#### DIRECTIONS:
This exercise calls for the records to be returned exactly, with images removed.

──────── SOURCE DATA ────────

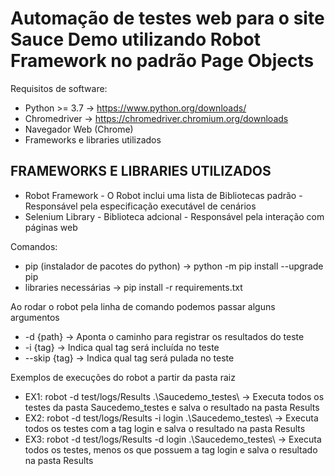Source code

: # Automação de testes web para o site Sauce Demo utilizando Robot Framework no padrão Page Objects

 Requisitos de software:

* Python >= 3.7 -> https://www.python.org/downloads/
* Chromedriver -> https://chromedriver.chromium.org/downloads
* Navegador Web (Chrome)
* Frameworks e libraries utilizados

## FRAMEWORKS E LIBRARIES UTILIZADOS

* Robot Framework  - O Robot inclui uma lista de Bibliotecas padrão - Responsável pela especificação executável de cenários
* Selenium Library - Biblioteca adcional                            - Responsável pela interação com páginas web

Comandos:
+ pip (instalador de pacotes do python) -> python -m pip install --upgrade pip
+ libraries necessárias -> pip install -r requirements.txt 


Ao rodar o robot pela linha de comando podemos passar alguns argumentos
* -d {path}             -> Aponta o caminho para registrar os resultados do teste
* -i {tag}              -> Indica qual tag será incluída no teste
* --skip {tag}          -> Indica qual tag será pulada no teste

Exemplos de execuções do robot a partir da pasta raiz

* EX1:  robot -d test/logs/Results .\Saucedemo_testes\              -> Executa todos os testes da pasta Saucedemo_testes e salva o resultado na pasta Results
* EX2:  robot -d test/logs/Results -i login .\Saucedemo_testes\     -> Executa todos os testes com a tag login e salva o resultado na pasta Results
* EX3:  robot -d test/logs/Results -d login .\Saucedemo_testes\     -> Executa todos os testes, menos os que possuem a tag login e salva o resultado na pasta Results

────────

#### WORKED SOLUTION:
Source code

: # Automação de testes web para o site Sauce Demo utilizando Robot Framework no padrão Page Objects

 Requisitos de software:

* Python >= 3.7 -> https://www.python.org/downloads/
* Chromedriver -> https://chromedriver.chromium.org/downloads
* Navegador Web (Chrome)
* Frameworks e libraries utilizados

## FRAMEWORKS E LIBRARIES UTILIZADOS

* Robot Framework  - O Robot inclui uma lista de Bibliotecas padrão - Responsável pela especificação executável de cenários
* Selenium Library - Biblioteca adcional                            - Responsável pela interação com páginas web

Comandos:
+ pip (instalador de pacotes do python) -> python -m pip install --upgrade pip
+ libraries necessárias -> pip install -r requirements.txt 


Ao rodar o robot pela linha de comando podemos passar alguns argumentos
* -d {path}             -> Aponta o caminho para registrar os resultados do teste
* -i {tag}              -> Indica qual tag será incluída no teste
* --skip {tag}          -> Indica qual tag será pulada no teste

Exemplos de execuções do robot a partir da pasta raiz

* EX1:  robot -d test/logs/Results .\Saucedemo_testes\              -> Executa todos os testes da pasta Saucedemo_testes e salva o resultado na pasta Results
* EX2:  robot -d test/logs/Results -i login .\Saucedemo_testes\     -> Executa todos os testes com a tag login e salva o resultado na pasta Results
* EX3:  robot -d test/logs/Results -d login .\Saucedemo_testes\     -> Executa todos os testes, menos os que possuem a tag login e salva o resultado na pasta Results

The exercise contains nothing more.